30 Ekim 2009 Cuma

Bir Tatlı Derbi Masalı: Yereldene evrensele gidememek...


Bu blogda en azından benim kalemimden futbola ilişkin bir şey pek göremezsiniz. Bu bağlamda bu yazıyı kesip saklayın isterseniz. Binde bir olacak bir şey. Başlangıçta şunu belirtmem lazım. Futbolla ilgilenmediğim için verdiğim bilgilerde yanlışlar olabilir. Kusura bakmayın. Burada verilen bilgiden ziyade mesaja dikkat etmenizi önerebilirim.

Bu konulara ya da bu konuda topa girmeyi pek sevmem çünkü. Konu “büyük” derbi. Yazıyı yazma nedenim ise işte şuradaki köşe yazısı. Gülşah hanım bence güzel yazmış. (Ali sami Yen'de benzer görüntüler olduğunda aynı yazıyı yazabilirse o zaman Gülşah hanımın bu yazısı benim gözümde gerçek değerine ulaşır. Yazabileceğini tahmin ediyorum çünkü; Adnan Polat’a da bu konudaki tutumundan dolayı eleştirel olarak değinebilmiş) Gülşah Hanım’In yazısı; Türkiye futbolunun kısa bir özeti. Benim için ise neden futbol seyretmediğimin kısa bir özeti. Ya da blogun başlığının neden BOLbasket olduğunu da bu köşe yazısında buluyoruz.

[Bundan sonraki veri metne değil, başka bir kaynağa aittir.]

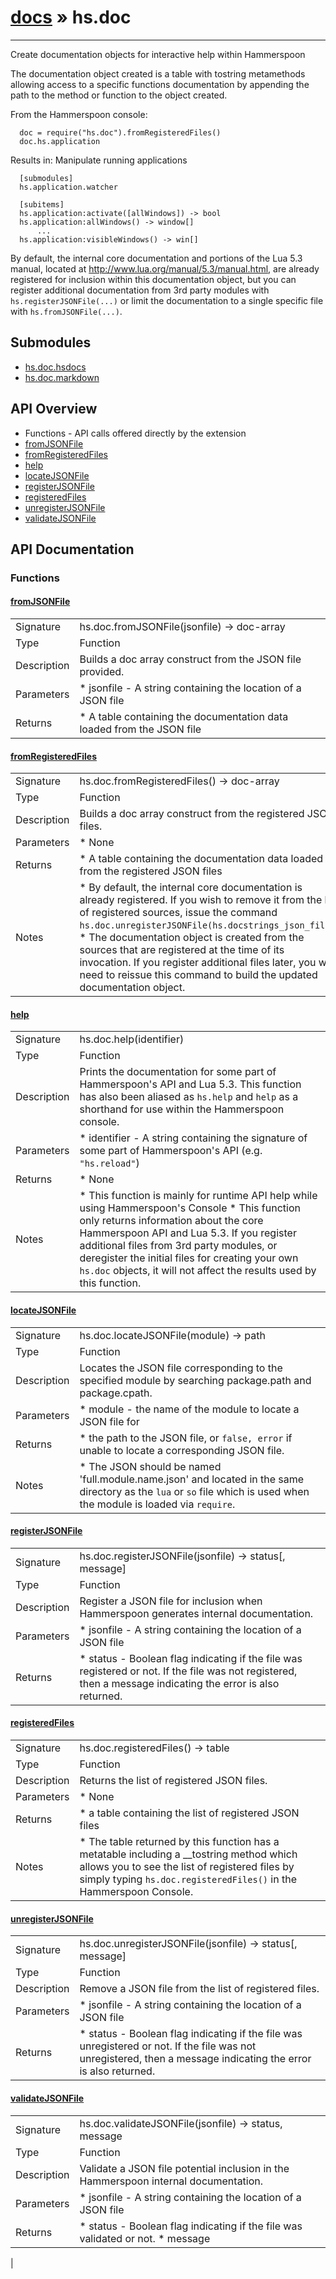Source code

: # [docs](index.md) » hs.doc
---

Create documentation objects for interactive help within Hammerspoon

The documentation object created is a table with tostring metamethods allowing access to a specific functions documentation by appending the path to the method or function to the object created.

From the Hammerspoon console:

      doc = require("hs.doc").fromRegisteredFiles()
      doc.hs.application

Results in:
      Manipulate running applications

      [submodules]
      hs.application.watcher

      [subitems]
      hs.application:activate([allWindows]) -> bool
      hs.application:allWindows() -> window[]
          ...
      hs.application:visibleWindows() -> win[]

By default, the internal core documentation and portions of the Lua 5.3 manual, located at http://www.lua.org/manual/5.3/manual.html, are already registered for inclusion within this documentation object, but you can register additional documentation from 3rd party modules with `hs.registerJSONFile(...)` or limit the documentation to a single specific file with `hs.fromJSONFile(...)`.

## Submodules
 * [hs.doc.hsdocs](hs.doc.hsdocs.md)
 * [hs.doc.markdown](hs.doc.markdown.md)

## API Overview
* Functions - API calls offered directly by the extension
 * [fromJSONFile](#fromJSONFile)
 * [fromRegisteredFiles](#fromRegisteredFiles)
 * [help](#help)
 * [locateJSONFile](#locateJSONFile)
 * [registerJSONFile](#registerJSONFile)
 * [registeredFiles](#registeredFiles)
 * [unregisterJSONFile](#unregisterJSONFile)
 * [validateJSONFile](#validateJSONFile)

## API Documentation
### Functions

#### [fromJSONFile](#fromJSONFile)
|             |                 |
| ------------|-----------------|
| Signature   | hs.doc.fromJSONFile(jsonfile) -> doc-array  |
| Type        | Function |
| Description | Builds a doc array construct from the JSON file provided. |
| Parameters |  * jsonfile - A string containing the location of a JSON file |
| Returns |  * A table containing the documentation data loaded from the JSON file |


#### [fromRegisteredFiles](#fromRegisteredFiles)
|             |                 |
| ------------|-----------------|
| Signature   | hs.doc.fromRegisteredFiles() -> doc-array  |
| Type        | Function |
| Description | Builds a doc array construct from the registered JSON files. |
| Parameters |  * None |
| Returns |  * A table containing the documentation data loaded from the registered JSON files |
| Notes |  * By default, the internal core documentation is already registered.  If you wish to remove it from the list of registered sources, issue the command `hs.doc.unregisterJSONFile(hs.docstrings_json_file)`. * The documentation object is created from the sources that are registered at the time of its invocation. If you register additional files later, you will need to reissue this command to build the updated documentation object.

#### [help](#help)
|             |                 |
| ------------|-----------------|
| Signature   | hs.doc.help(identifier)  |
| Type        | Function |
| Description | Prints the documentation for some part of Hammerspoon's API and Lua 5.3.  This function has also been aliased as `hs.help` and `help` as a shorthand for use within the Hammerspoon console. |
| Parameters |  * identifier - A string containing the signature of some part of Hammerspoon's API (e.g. `"hs.reload"`) |
| Returns |  * None |
| Notes |  * This function is mainly for runtime API help while using Hammerspoon's Console * This function only returns information about the core Hammerspoon API and Lua 5.3.  If you register additional files from 3rd party modules, or deregister the initial files for creating your own `hs.doc` objects, it will not affect the results used by this function.

#### [locateJSONFile](#locateJSONFile)
|             |                 |
| ------------|-----------------|
| Signature   | hs.doc.locateJSONFile(module) -> path | false, message  |
| Type        | Function |
| Description | Locates the JSON file corresponding to the specified module by searching package.path and package.cpath. |
| Parameters |  * module - the name of the module to locate a JSON file for |
| Returns |  * the path to the JSON file, or `false, error` if unable to locate a corresponding JSON file. |
| Notes |  * The JSON should be named 'full.module.name.json' and located in the same directory as the `lua` or `so` file which is used when the module is loaded via `require`.

#### [registerJSONFile](#registerJSONFile)
|             |                 |
| ------------|-----------------|
| Signature   | hs.doc.registerJSONFile(jsonfile) -> status[, message]  |
| Type        | Function |
| Description | Register a JSON file for inclusion when Hammerspoon generates internal documentation. |
| Parameters |  * jsonfile - A string containing the location of a JSON file |
| Returns |  * status - Boolean flag indicating if the file was registered or not.  If the file was not registered, then a message indicating the error is also returned. |


#### [registeredFiles](#registeredFiles)
|             |                 |
| ------------|-----------------|
| Signature   | hs.doc.registeredFiles() -> table  |
| Type        | Function |
| Description | Returns the list of registered JSON files. |
| Parameters |  * None |
| Returns |  * a table containing the list of registered JSON files |
| Notes |  * The table returned by this function has a metatable including a __tostring method which allows you to see the list of registered files by simply typing `hs.doc.registeredFiles()` in the Hammerspoon Console.

#### [unregisterJSONFile](#unregisterJSONFile)
|             |                 |
| ------------|-----------------|
| Signature   | hs.doc.unregisterJSONFile(jsonfile) -> status[, message]  |
| Type        | Function |
| Description | Remove a JSON file from the list of registered files. |
| Parameters |  * jsonfile - A string containing the location of a JSON file |
| Returns |  * status - Boolean flag indicating if the file was unregistered or not.  If the file was not unregistered, then a message indicating the error is also returned. |


#### [validateJSONFile](#validateJSONFile)
|             |                 |
| ------------|-----------------|
| Signature   | hs.doc.validateJSONFile(jsonfile) -> status, message|table  |
| Type        | Function |
| Description | Validate a JSON file potential inclusion in the Hammerspoon internal documentation. |
| Parameters |  * jsonfile - A string containing the location of a JSON file |
| Returns |  * status - Boolean flag indicating if the file was validated or not. * message|table - If the file did not contain valid JSON data, then a message indicating the error is returned; otherwise the parsed JSON data is returned as a table. |
 |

Aslında tek neden kirlilik. Futbol ülkemizde o kadar kirli ki, o kadar kirletildi ki böyle bir pisliğin bir parçası olmak istemiyorum. Endişelenmeyin yazı uzun bir yazı olmayacak. İşin aslı böyle derbiler bizim için milli mastürbasyondan başka bir şey değil. Efendim neymiş; dünyanın en önemli derbisiymiş. Miş miş-mış mış. Aynı hafta sonu bir Arjantin derbisi bir de İngiltere derbisi oynandı. O maçlar 200’den fazla ülkede gösterilmiş. Bizim maçı ise bizim dışımızda sadece İspanya yayınlamış. O da dandik bir kanaldaymış. Tek başına bu bile; bu derbinin yerel olduğunun en önemli kanıtıdır.

O zaman bu derbiyi o ünlü Arjantin derbisi ya da İngiltere derbisinin yanında anmamak lazım. Öyle dünya çapında büyük bir derbi falan değil. Biz böyle masalları nedense çok seviyoruz. Yerel başarılarla avunuyoruz. Basketbola da bu kirlilik ucundan kıyısından bulaşmaya başladı. Benim endişem basketbol için.